Category Archives: Charter Oak Academy of Global Studies

Let’s integrate West Hartford’s schools

It’s hard to avoid the conclusion that something’s dreadfully wrong with the racial balance in West Hartford’s schools.

In a town where minorities make up a third of the student population, Smith School’s minority enrollment is just shy of two-thirds of the total and Charter Oak counts four out of five students as minorities.

Those numbers come despite the designation of both as magnet schools that should, in theory, attract students from across town. Smith is focused on science, math and technology while Charter Oak calls itself an “Academy of Global Studies.”

Clearly, the magnet isn’t proving particularly attractive.

According to Robert Frahm’s recent story in The Hartford Courant, West Hartford hopes to reverse the dwindling enrollment of white students in both elementary schools by hiring a magnet school liaison official who would publicize their existence so that both schools would have more appeal to parents.

That’s nice.

But after talking with some parents who would presumably be the targets for any public relations effort, I’d be stunned if the numbers change much.

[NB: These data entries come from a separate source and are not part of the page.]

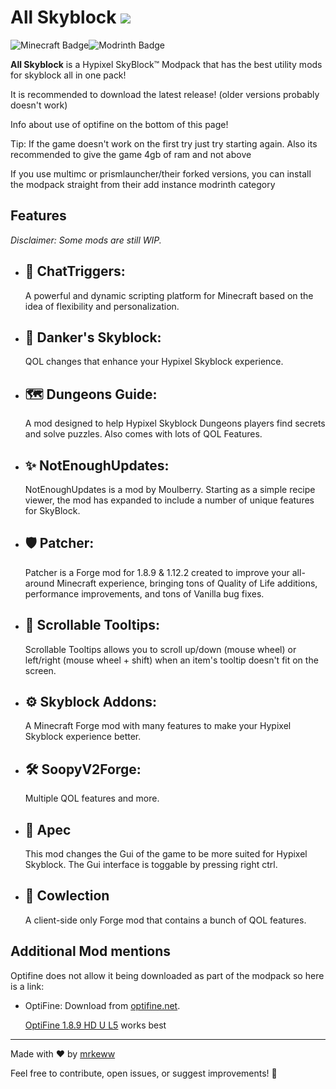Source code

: # All Skyblock <img src="https://cdn.modrinth.com/data/HMm5nRel/c990dc143b3c41b7933eb6fc9da0bbaafa3c355e.png">

![Minecraft Badge](https://img.shields.io/badge/Minecraft-62B47A?logo=minecraft&logoColor=fff&style=for-the-badge)![Modrinth Badge](https://img.shields.io/badge/Modrinth-00AF5C?logo=modrinth&logoColor=fff&style=for-the-badge)

**All Skyblock** is a Hypixel SkyBlock™ Modpack that has the best utility mods for skyblock all in one pack!

It is recommended to download the latest release! (older versions probably doesn't work)

Info about use of optifine on the bottom of this page!

Tip: If the game doesn't work on the first try just try starting again. Also its recommended to give the game 4gb of ram and not above

If you use multimc or prismlauncher/their forked versions, you can install the modpack straight from their add instance modrinth category

## Features

_Disclaimer: Some mods are still WIP._

- ## 🚀 **ChatTriggers:**

    A powerful and dynamic scripting platform for Minecraft based on the idea of flexibility and personalization.

- ## 🌟 **Danker's Skyblock:**

    QOL changes that enhance your Hypixel Skyblock experience.

- ## 🗺️ **Dungeons Guide:**

    A mod designed to help Hypixel Skyblock Dungeons players find secrets and solve puzzles. Also comes with lots of QOL Features.

- ## ✨ **NotEnoughUpdates:**

    NotEnoughUpdates is a mod by Moulberry. Starting as a simple recipe viewer, the mod has expanded to include a number of unique features for SkyBlock.

- ## 🛡️ **Patcher:**

    Patcher is a Forge mod for 1.8.9 & 1.12.2 created to improve your all-around Minecraft experience, bringing tons of Quality of Life additions, performance improvements, and tons of Vanilla bug fixes.

- ## 📜 **Scrollable Tooltips:**

    Scrollable Tooltips allows you to scroll up/down (mouse wheel) or left/right (mouse wheel + shift) when an item's tooltip doesn't fit on the screen.

- ## ⚙️ **Skyblock Addons:**

    A Minecraft Forge mod with many features to make your Hypixel Skyblock experience better.

- ## 🛠️ **SoopyV2Forge:**

    Multiple QOL features and more.
  
- ## 📱 **Apec**

    This mod changes the Gui of the game to be more suited for Hypixel Skyblock.
    The Gui interface is toggable by pressing right ctrl.

- ## 🐄 **Cowlection**

    A client-side only Forge mod that contains a bunch of QOL features.


## Additional Mod mentions

Optifine does not allow it being downloaded as part of the modpack so here is a link:

- OptiFine: Download from [optifine.net](https://optifine.net).

    [OptiFine 1.8.9 HD U L5](https://optifine.net/adloadx?f=OptiFine_1.8.9_HD_U_L5.jar) works best

---

<!---For detailed usage instructions and customization options, please refer to the [documentation](https://github.com/yourusername/mc-modpack-kit/wiki).-->

Made with ❤️ by [mrkeww](https://github.com/mrkeww) 

Feel free to contribute, open issues, or suggest improvements! 🚀
<!---For detailed usage instructions and customization options, please refer to the [documentation](https://github.com/yourusername/mc-modpack-kit/wiki).-->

The reality is that people generally want their young children to go to the same school that other kids in their neighborhoods attend (even in middle school many families oddly turn down the chance to go to Bristow because they’d rather stick with the neighborhood’s mainstream option). Public relations alone can’t make the difference.

School officials are dreaming – and wasting money – if they think otherwise.

And I’m pretty sure they’re not deluded enough to think that the problem is PR. They know the problem is rather more alarming: the neighborhoods around Smith and Charter Oak are becoming increasingly filled with minority families, many of them poorer and less educated than the norm in this town.

Hence, not only are Smith and Charter Oak racially imbalanced, they also have students that need more help than what’s generally true at Bugbee, Norfeldt, Morley, Aiken and the rest.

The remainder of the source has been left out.